Big Analytics Roundup (May 16, 2016)
This week we have more insight into Spark 2.0, scheduled for release just before Spark Summit 2016. (Yes, I’m going.) Also, kudos to BI-on-Hadoop startup AtScale for a new round of funding; Amazon releases YADLF (Yet Another Deep Learning Framework); and there are a number of new faces at H2O.ai.
Plus, we have an extended review of the Palantir story.
Buzzfeed on Palantir
Last week, I deemed Buzzfeed’s story on Palantir too dumb to link. (“Forget it, Jake. It’s Buzzfeed.”) Buzzfeed “news” reporter William Alden, who was all over a story about maggots in Facebook lunches, breathlessly mines a cache of “secret internal documents” and discovers:
- Palantir expects employee turnover of around 20% for 2016.
- Palantir lost some clients.
- Palantir books more work than it bills.
Does Palantir have an employee turnover problem? No. A 20% turnover rate is slightly above the 17% reported for all industries in 2015, and about on track for Silicon Valley. (There are companies in SV with 100% turnover rates.) On Glassdoor, employees give Palantir high marks.
Does Palantir have a client retention problem? Not exactly. The story cites four clients — American Express, Coca-Cola, Kimberley-Clark and Nasdaq — who engaged Palantir to conduct a pilot, then decided not to proceed with a long-term contract. In other words, lost sales and not cancelled contracts. The document Buzzfeed obtained is Palantir’s won/lost analysis, which shows that the company is attempting to learn from its lost sales.
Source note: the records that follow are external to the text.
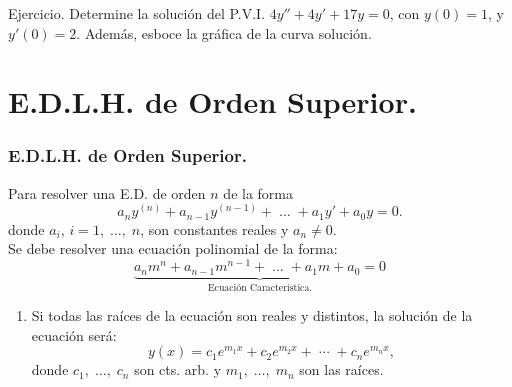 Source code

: \documentclass{beamer}
\begin{document}
\begin{frame}[t]
	\begin{alertblock}{Ejercicio.}
		Determine la solución del P.V.I. \(4y'' +4y' +17y=0\), con \(y(0) =1\), y \(y'(0) =2\). Además, esboce la gráfica de la curva solución.
	\end{alertblock}
\end{frame}
\begin{frame}[t]
\end{frame}

\section{E.D.L.H. de Orden Superior.} %
\begin{frame}[t]
	\frametitle{E.D.L.H. de Orden Superior.}
	\begin{block}{}
		Para resolver una E.D. de orden \(n\) de la forma
		\[
			a_ny^{(n)} +a_{n-1} y^{(n-1)} + \;\ldots\; + a_1y' +a_0y =0.
		\]
		donde \(a_i\), \(i=1, \;\ldots,\; n\), son constantes reales y \(a_n \ne 0\). \\[2mm]
		Se debe resolver una ecuación polinomial de la forma:
		\[
			\underbrace{a_nm^n+a_{n-1} m^{n-1} + \;\ldots\; + a_1m+a_0=0} _\text{Ecuación Característica.}
		\]
		\begin{enumerate}
			\item Si todas las raíces de la ecuación son reales y distintos, la solución de la ecuación será:
				\[
					y(x) = c_1e^{m_1x} + c_2e^{m_2x} + \;\cdots\; + c_ne^{m_nx},
				\]
				donde \(c_1, \;\ldots,\; c_n\) son cts. arb. y \(m_1, \;\ldots,\; m_n\) son las raíces.
		\end{enumerate}
	\end{block}
\end{frame}
\end{document}
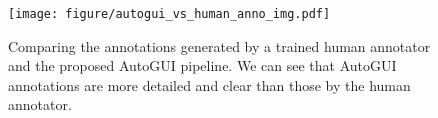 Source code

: \begin{figure}[t]
    \centering
    \texttt{[image: figure/autogui\_vs\_human\_anno\_img.pdf]}
    \caption{Comparing the annotations generated by a trained human annotator and the proposed AutoGUI pipeline. We can see that AutoGUI annotations are more detailed and clear than those by the human annotator.}
    \label{fig: autogui vs human}
\end{figure}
Does Palantir have a revenue problem? No. Palantir’s 2015 revenue was up 50% from the previous year. Buzzfeed obsesses over the difference between Palantir’s bookings of $1.7 billion and its revenue of $420 million. A high book-to-bill ratio is typical for consultancies that pursue large multi-year projects; it is a sign of strong demand for the company’s services. Under GAAP accounting, companies can accrue revenue only as work is performed, even if they bill the work in advance. Note that consulting giant Accenture’s bookings exceed its revenue for its most recent quarter.
Does Palantir have a profitability problem? Possibly. Buzzfeed reports that the company lost $80 million last year on revenue of $420 million. Consulting margins tend to be fairly high, so a loss means that Palantir is “investing” in a lot of unbillable work. It’s hard to say if these “investments” will pay off. Palantir closed another round of funding in December, 2015, so people with more and better information than Buzzfeed obviously think they will, and are backing up their belief with cash.
By the way, you know who has an actual revenue problem? Buzzfeed.
Roger Peng attempts to draw lessons for data scientists from the Buzzfeed story, without questioning its premises. He should stick to Biostatistics.
— Databricks announces preview of Apache Spark 2.0 on Databricks Community Edition.
— From last week: Reynold Xin explains what’s new in Spark 2.0.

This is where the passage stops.